Extracted records:
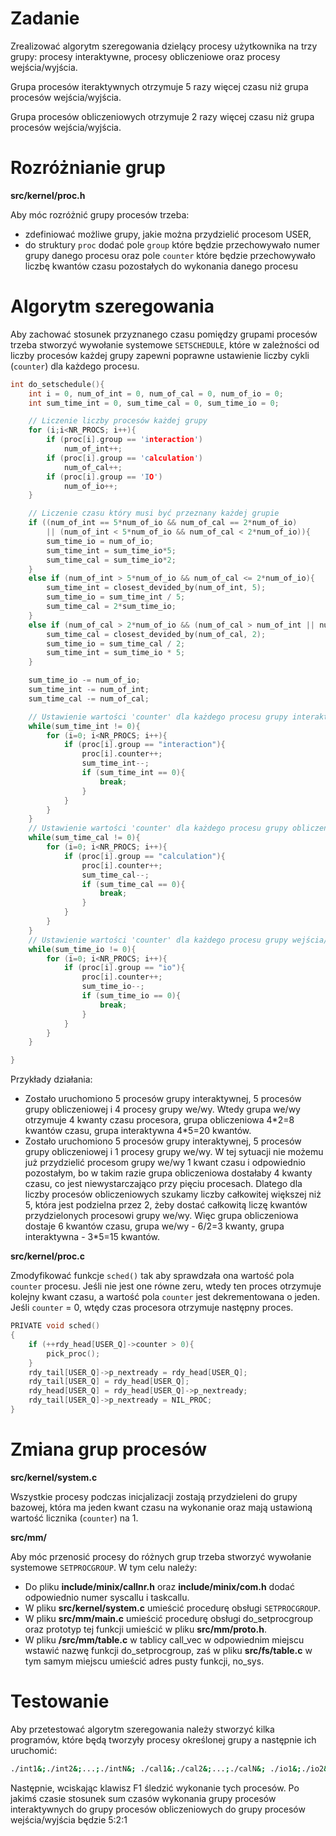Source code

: # Zadanie
Zrealizować algorytm szeregowania dzielący procesy użytkownika na trzy grupy: procesy interaktywne, procesy obliczeniowe oraz procesy wejścia/wyjścia.

Grupa procesów iteraktywnych otrzymuje 5 razy więcej czasu niż grupa procesów wejścia/wyjścia.

Grupa procesów obliczeniowych otrzymuje 2 razy więcej czasu niż grupa procesów wejścia/wyjścia.

# Rozróżnianie grup
**src/kernel/proc.h**

Aby móc rozróżnić grupy procesów trzeba:

 - zdefiniować możliwe grupy, jakie można przydzielić procesom USER,
 - do struktury `proc` dodać pole `group` które będzie przechowywało numer grupy danego procesu oraz pole `counter` które będzie przechowywało liczbę kwantów czasu pozostałych do wykonania danego procesu

# Algorytm szeregowania
Aby zachować stosunek przyznanego czasu pomiędzy grupami procesów trzeba stworzyć wywołanie systemowe `SETSCHEDULE`, które w zależności od liczby procesów każdej grupy zapewni poprawne ustawienie liczby cykli (`counter`) dla każdego procesu.

```c
int do_setschedule(){
    int i = 0, num_of_int = 0, num_of_cal = 0, num_of_io = 0;
    int sum_time_int = 0, sum_time_cal = 0, sum_time_io = 0;

    // Liczenie liczby procesów każdej grupy
    for (i;i<NR_PROCS; i++){
        if (proc[i].group == 'interaction')
            num_of_int++;
        if (proc[i].group == 'calculation')
            num_of_cal++;
        if (proc[i].group == 'IO')
            num_of_io++;
    }

    // Liczenie czasu który musi być przeznany każdej grupie
    if ((num_of_int == 5*num_of_io && num_of_cal == 2*num_of_io)
        || (num_of_int < 5*num_of_io && num_of_cal < 2*num_of_io)){
        sum_time_io = num_of_io;
        sum_time_int = sum_time_io*5;
        sum_time_cal = sum_time_io*2;
    }
    else if (num_of_int > 5*num_of_io && num_of_cal <= 2*num_of_io){
        sum_time_int = closest_devided_by(num_of_int, 5);
        sum_time_io = sum_time_int / 5;
        sum_time_cal = 2*sum_time_io;
    }
    else if (num_of_cal > 2*num_of_io && (num_of_cal > num_of_int || num_of_cal <= num_of_int)){
        sum_time_cal = closest_devided_by(num_of_cal, 2);
        sum_time_io = sum_time_cal / 2;
        sum_time_int = sum_time_io * 5;
    }

    sum_time_io -= num_of_io;
    sum_time_int -= num_of_int;
    sum_time_cal -= num_of_cal;

    // Ustawienie wartości 'counter' dla każdego procesu grupy interaktywnej
    while(sum_time_int != 0){
        for (i=0; i<NR_PROCS; i++){
            if (proc[i].group == "interaction"){
                proc[i].counter++;
                sum_time_int--;
                if (sum_time_int == 0){
                    break;
                }
            }
        }
    }
    // Ustawienie wartości 'counter' dla każdego procesu grupy obliczeniowej
    while(sum_time_cal != 0){
        for (i=0; i<NR_PROCS; i++){
            if (proc[i].group == "calculation"){
                proc[i].counter++;
                sum_time_cal--;
                if (sum_time_cal == 0){
                    break;
                }
            }
        }
    }
    // Ustawienie wartości 'counter' dla każdego procesu grupy wejścia/wyjścia
    while(sum_time_io != 0){
        for (i=0; i<NR_PROCS; i++){
            if (proc[i].group == "io"){
                proc[i].counter++;
                sum_time_io--;
                if (sum_time_io == 0){
                    break;
                }
            }
        }
    }

}
```

Przykłady działania:

 - Zostało uruchomiono 5 procesów grupy interaktywnej, 5 procesów grupy obliczeniowej i 4 procesy grupy we/wy. Wtedy grupa we/wy otrzymuje 4 kwanty czasu procesora, grupa obliczeniowa 4\*2=8 kwantów czasu, grupa interaktywna 4\*5=20 kwantów.
 - Zostało uruchomiono 5 procesów grupy interaktywnej, 5 procesów grupy obliczeniowej i 1 procesy grupy we/wy. W tej sytuacji nie możemu już przydzielić procesom grupy we/wy 1 kwant czasu i odpowiednio pozostałym, bo w takim razie grupa obliczeniowa dostałaby 4 kwanty czasu, co jest niewystarczająco przy pięciu procesach. Dlatego dla liczby procesów obliczeniowych szukamy liczby całkowitej większej niż 5, która jest podzielna przez 2, żeby dostać całkowitą liczę kwantów przydzielonych procesowi grupy we/wy. Więc grupa obliczeniowa dostaje 6 kwantów czasu, grupa we/wy - 6/2=3 kwanty, grupa interaktywna - 3\*5=15 kwantów.

**src/kernel/proc.c**

Zmodyfikować funkcje `sched()` tak aby sprawdzała ona wartość pola `counter` procesu. Jeśli nie jest one równe zeru, wtedy ten proces otrzymuje kolejny kwant czasu, a wartość pola `counter` jest dekrementowana o jeden. Jeśli `counter` = 0, wtędy czas procesora otrzymuje następny proces.
```c
PRIVATE void sched()
{
    if (++rdy_head[USER_Q]->counter > 0){
        pick_proc();
    }
    rdy_tail[USER_Q]->p_nextready = rdy_head[USER_Q];
    rdy_tail[USER_Q] = rdy_head[USER_Q];
    rdy_head[USER_Q] = rdy_head[USER_Q]->p_nextready;
    rdy_tail[USER_Q]->p_nextready = NIL_PROC;
}
```
# Zmiana grup procesów
**src/kernel/system.c**

Wszystkie procesy podczas inicjalizacji zostają przydzieleni do grupy bazowej, która ma jeden kwant czasu na wykonanie oraz mają ustawioną wartość licznika (`counter`) na 1.


**src/mm/**

Aby móc przenosić procesy do różnych grup trzeba stworzyć wywołanie systemowe `SETPROCGROUP`. W tym celu należy:

 - Do pliku **include/minix/callnr.h** oraz **include/minix/com.h** dodać odpowiednio numer syscallu i taskcallu.
 - W pliku **src/kernel/system.c** umieścić procedurę obsługi `SETPROCGROUP`.
 - W pliku **src/mm/main.c** umieścić procedurę obsługi do_setprocgroup oraz prototyp tej funkcji umieścić w pliku **src/mm/proto.h**.
 - W pliku **/src/mm/table.c** w tablicy call_vec w odpowiednim
    miejscu wstawić nazwę funkcji do_setprocgroup, zaś w pliku
    **src/fs/table.c** w tym samym miejscu umieścić adres pusty
    funkcji, no_sys.

# Testowanie
Aby przetestować algorytm szeregowania należy stworzyć kilka programów, które będą tworzyły procesy określonej grupy a następnie ich uruchomić:
```bash
./int1&;./int2&;...;./intN&; ./cal1&;./cal2&;...;./calN&; ./io1&;./io2&;...;./ioN&
```
Następnie, wciskając klawisz F1 śledzić wykonanie tych procesów. Po jakimś czasie stosunek sum czasów wykonania grupy procesów interaktywnych do grupy procesów obliczeniowych do grupy procesów wejścia/wyjścia będzie 5:2:1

● **WHAT TO PRODUCE**
What is needed is an exact copy of the entries, without any images.

● **TASK OUTPUT**
Source code

: # Zadanie
Zrealizować algorytm szeregowania dzielący procesy użytkownika na trzy grupy: procesy interaktywne, procesy obliczeniowe oraz procesy wejścia/wyjścia.

Grupa procesów iteraktywnych otrzymuje 5 razy więcej czasu niż grupa procesów wejścia/wyjścia.

Grupa procesów obliczeniowych otrzymuje 2 razy więcej czasu niż grupa procesów wejścia/wyjścia.

# Rozróżnianie grup
**src/kernel/proc.h**

Aby móc rozróżnić grupy procesów trzeba:

 - zdefiniować możliwe grupy, jakie można przydzielić procesom USER,
 - do struktury `proc` dodać pole `group` które będzie przechowywało numer grupy danego procesu oraz pole `counter` które będzie przechowywało liczbę kwantów czasu pozostałych do wykonania danego procesu

# Algorytm szeregowania
Aby zachować stosunek przyznanego czasu pomiędzy grupami procesów trzeba stworzyć wywołanie systemowe `SETSCHEDULE`, które w zależności od liczby procesów każdej grupy zapewni poprawne ustawienie liczby cykli (`counter`) dla każdego procesu.

```c
int do_setschedule(){
    int i = 0, num_of_int = 0, num_of_cal = 0, num_of_io = 0;
    int sum_time_int = 0, sum_time_cal = 0, sum_time_io = 0;

    // Liczenie liczby procesów każdej grupy
    for (i;i<NR_PROCS; i++){
        if (proc[i].group == 'interaction')
            num_of_int++;
        if (proc[i].group == 'calculation')
            num_of_cal++;
        if (proc[i].group == 'IO')
            num_of_io++;
    }

    // Liczenie czasu który musi być przeznany każdej grupie
    if ((num_of_int == 5*num_of_io && num_of_cal == 2*num_of_io)
        || (num_of_int < 5*num_of_io && num_of_cal < 2*num_of_io)){
        sum_time_io = num_of_io;
        sum_time_int = sum_time_io*5;
        sum_time_cal = sum_time_io*2;
    }
    else if (num_of_int > 5*num_of_io && num_of_cal <= 2*num_of_io){
        sum_time_int = closest_devided_by(num_of_int, 5);
        sum_time_io = sum_time_int / 5;
        sum_time_cal = 2*sum_time_io;
    }
    else if (num_of_cal > 2*num_of_io && (num_of_cal > num_of_int || num_of_cal <= num_of_int)){
        sum_time_cal = closest_devided_by(num_of_cal, 2);
        sum_time_io = sum_time_cal / 2;
        sum_time_int = sum_time_io * 5;
    }

    sum_time_io -= num_of_io;
    sum_time_int -= num_of_int;
    sum_time_cal -= num_of_cal;

    // Ustawienie wartości 'counter' dla każdego procesu grupy interaktywnej
    while(sum_time_int != 0){
        for (i=0; i<NR_PROCS; i++){
            if (proc[i].group == "interaction"){
                proc[i].counter++;
                sum_time_int--;
                if (sum_time_int == 0){
                    break;
                }
            }
        }
    }
    // Ustawienie wartości 'counter' dla każdego procesu grupy obliczeniowej
    while(sum_time_cal != 0){
        for (i=0; i<NR_PROCS; i++){
            if (proc[i].group == "calculation"){
                proc[i].counter++;
                sum_time_cal--;
                if (sum_time_cal == 0){
                    break;
                }
            }
        }
    }
    // Ustawienie wartości 'counter' dla każdego procesu grupy wejścia/wyjścia
    while(sum_time_io != 0){
        for (i=0; i<NR_PROCS; i++){
            if (proc[i].group == "io"){
                proc[i].counter++;
                sum_time_io--;
                if (sum_time_io == 0){
                    break;
                }
            }
        }
    }

}
```

Przykłady działania:

 - Zostało uruchomiono 5 procesów grupy interaktywnej, 5 procesów grupy obliczeniowej i 4 procesy grupy we/wy. Wtedy grupa we/wy otrzymuje 4 kwanty czasu procesora, grupa obliczeniowa 4\*2=8 kwantów czasu, grupa interaktywna 4\*5=20 kwantów.
 - Zostało uruchomiono 5 procesów grupy interaktywnej, 5 procesów grupy obliczeniowej i 1 procesy grupy we/wy. W tej sytuacji nie możemu już przydzielić procesom grupy we/wy 1 kwant czasu i odpowiednio pozostałym, bo w takim razie grupa obliczeniowa dostałaby 4 kwanty czasu, co jest niewystarczająco przy pięciu procesach. Dlatego dla liczby procesów obliczeniowych szukamy liczby całkowitej większej niż 5, która jest podzielna przez 2, żeby dostać całkowitą liczę kwantów przydzielonych procesowi grupy we/wy. Więc grupa obliczeniowa dostaje 6 kwantów czasu, grupa we/wy - 6/2=3 kwanty, grupa interaktywna - 3\*5=15 kwantów.

**src/kernel/proc.c**

Zmodyfikować funkcje `sched()` tak aby sprawdzała ona wartość pola `counter` procesu. Jeśli nie jest one równe zeru, wtedy ten proces otrzymuje kolejny kwant czasu, a wartość pola `counter` jest dekrementowana o jeden. Jeśli `counter` = 0, wtędy czas procesora otrzymuje następny proces.
```c
PRIVATE void sched()
{
    if (++rdy_head[USER_Q]->counter > 0){
        pick_proc();
    }
    rdy_tail[USER_Q]->p_nextready = rdy_head[USER_Q];
    rdy_tail[USER_Q] = rdy_head[USER_Q];
    rdy_head[USER_Q] = rdy_head[USER_Q]->p_nextready;
    rdy_tail[USER_Q]->p_nextready = NIL_PROC;
}
```
# Zmiana grup procesów
**src/kernel/system.c**

Wszystkie procesy podczas inicjalizacji zostają przydzieleni do grupy bazowej, która ma jeden kwant czasu na wykonanie oraz mają ustawioną wartość licznika (`counter`) na 1.


**src/mm/**

Aby móc przenosić procesy do różnych grup trzeba stworzyć wywołanie systemowe `SETPROCGROUP`. W tym celu należy:

 - Do pliku **include/minix/callnr.h** oraz **include/minix/com.h** dodać odpowiednio numer syscallu i taskcallu.
 - W pliku **src/kernel/system.c** umieścić procedurę obsługi `SETPROCGROUP`.
 - W pliku **src/mm/main.c** umieścić procedurę obsługi do_setprocgroup oraz prototyp tej funkcji umieścić w pliku **src/mm/proto.h**.
 - W pliku **/src/mm/table.c** w tablicy call_vec w odpowiednim
    miejscu wstawić nazwę funkcji do_setprocgroup, zaś w pliku
    **src/fs/table.c** w tym samym miejscu umieścić adres pusty
    funkcji, no_sys.

# Testowanie
Aby przetestować algorytm szeregowania należy stworzyć kilka programów, które będą tworzyły procesy określonej grupy a następnie ich uruchomić:
```bash
./int1&;./int2&;...;./intN&; ./cal1&;./cal2&;...;./calN&; ./io1&;./io2&;...;./ioN&
```
Następnie, wciskając klawisz F1 śledzić wykonanie tych procesów. Po jakimś czasie stosunek sum czasów wykonania grupy procesów interaktywnych do grupy procesów obliczeniowych do grupy procesów wejścia/wyjścia będzie 5:2:1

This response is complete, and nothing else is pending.